# Slow Internet on MAC, works fine on PC



## mtt0216 (Dec 6, 2009)

My internet is extremely slow on my iMac, but it works fine on my PC. Usually it works fine, but it's slow all the time now. 

It says that I'm fully connected, but pages take awhile to load. Also, the internet seems to get disconnected a lot, but the status of the connection never changes. 

I have Mac OS X 10.6.7

All software is up to date, so I don't really know how to fix this.


----------



## sinclair_tm (Mar 11, 2005)

What web browser are you using? Has anything in the environment changed?


----------



## mtt0216 (Dec 6, 2009)

I use Chrome mostly, but have also tried Safari, and firefox. 

Nothing has changed, the internet is just slow. 

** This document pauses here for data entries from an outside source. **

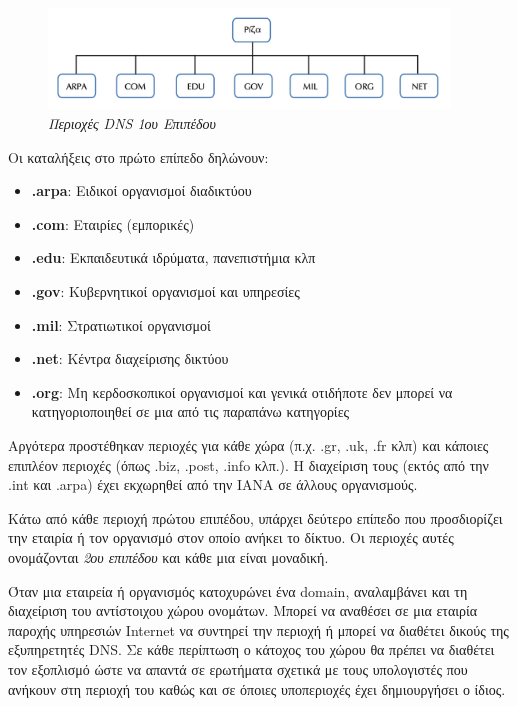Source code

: \begin{figure}[!ht]
  \centering
  \includegraphics[width=0.95\textwidth]{images/chapter6/6-1}
  \caption {\textsl{Περιοχές DNS 1ου Επιπέδου}}
  \label{6-1}
\end{figure}

Οι καταλήξεις στο πρώτο επίπεδο δηλώνουν:

\begin{itemize}
\item \textbf{.arpa}: Ειδικοί οργανισμοί διαδικτύου
\item \textbf{.com}: Εταιρίες (εμπορικές)
\item \textbf{.edu}: Εκπαιδευτικά ιδρύματα, πανεπιστήμια κλπ
\item \textbf{.gov}: Κυβερνητικοί οργανισμοί και υπηρεσίες
\item \textbf{.mil}: Στρατιωτικοί οργανισμοί
\item \textbf{.net}: Κέντρα διαχείρισης δικτύου
\item \textbf{.org}: Μη κερδοσκοπικοί οργανισμοί και γενικά οτιδήποτε δεν μπορεί να κατηγοριοποιηθεί σε μια από τις παραπάνω κατηγορίες
\end{itemize}

Αργότερα προστέθηκαν περιοχές για κάθε χώρα (π.χ. .gr, .uk, .fr κλπ) και κάποιες επιπλέον περιοχές (όπως .biz, .post, .info κλπ.). Η διαχείριση τους (εκτός από την .int και .arpa) έχει εκχωρηθεί από την IANA σε άλλους οργανισμούς.

Κάτω από κάθε περιοχή πρώτου επιπέδου, υπάρχει δεύτερο επίπεδο που προσδιορίζει την εταιρία ή τον οργανισμό στον οποίο ανήκει το δίκτυο. Οι περιοχές αυτές ονομάζονται \emph{2ου επιπέδου} και κάθε μια είναι μοναδική. 

Όταν μια εταιρεία ή οργανισμός κατοχυρώνει ένα domain, αναλαμβάνει και τη διαχείριση του αντίστοιχου χώρου ονομάτων. Μπορεί να αναθέσει σε μια εταιρία παροχής υπηρεσιών Internet να συντηρεί την περιοχή ή μπορεί να διαθέτει δικούς της εξυπηρετητές DNS. Σε κάθε περίπτωση ο κάτοχος του χώρου θα πρέπει να διαθέτει τον εξοπλισμό ώστε να απαντά σε ερωτήματα σχετικά με τους υπολογιστές που ανήκουν στη περιοχή του καθώς και σε όποιες υποπεριοχές έχει δημιουργήσει ο ίδιος.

At times, the internet works fine, as fast as it normally would, but then after awhile it's slow again. So far today it has actually been pretty fast, but I've only been on it for a few minutes.


----------



## sinclair_tm (Mar 11, 2005)

What happens if you move the iMac to a different location in the house?


----------



## Casuallz (Mar 27, 2011)

How are your computers (Mac and PC) connected to the internet? Are you using wired, are wireless connections? What is the speed of your Modem and if wireless is it 802.11B, G, are N speeds? And, what is the LAN speed on your computers also?


----------



## fifthsunset (May 1, 2011)

I have the same problem. Very slow or non functioning internet connection on the two macs in my house but not the PCs. It's only since the 10.6.7 update and it's only when using wifi. I'm plugged into ethernet right now and it's fine. All browsers/ other internet applications. Does anyone have any ideas? I'd really appreciate some help.


----------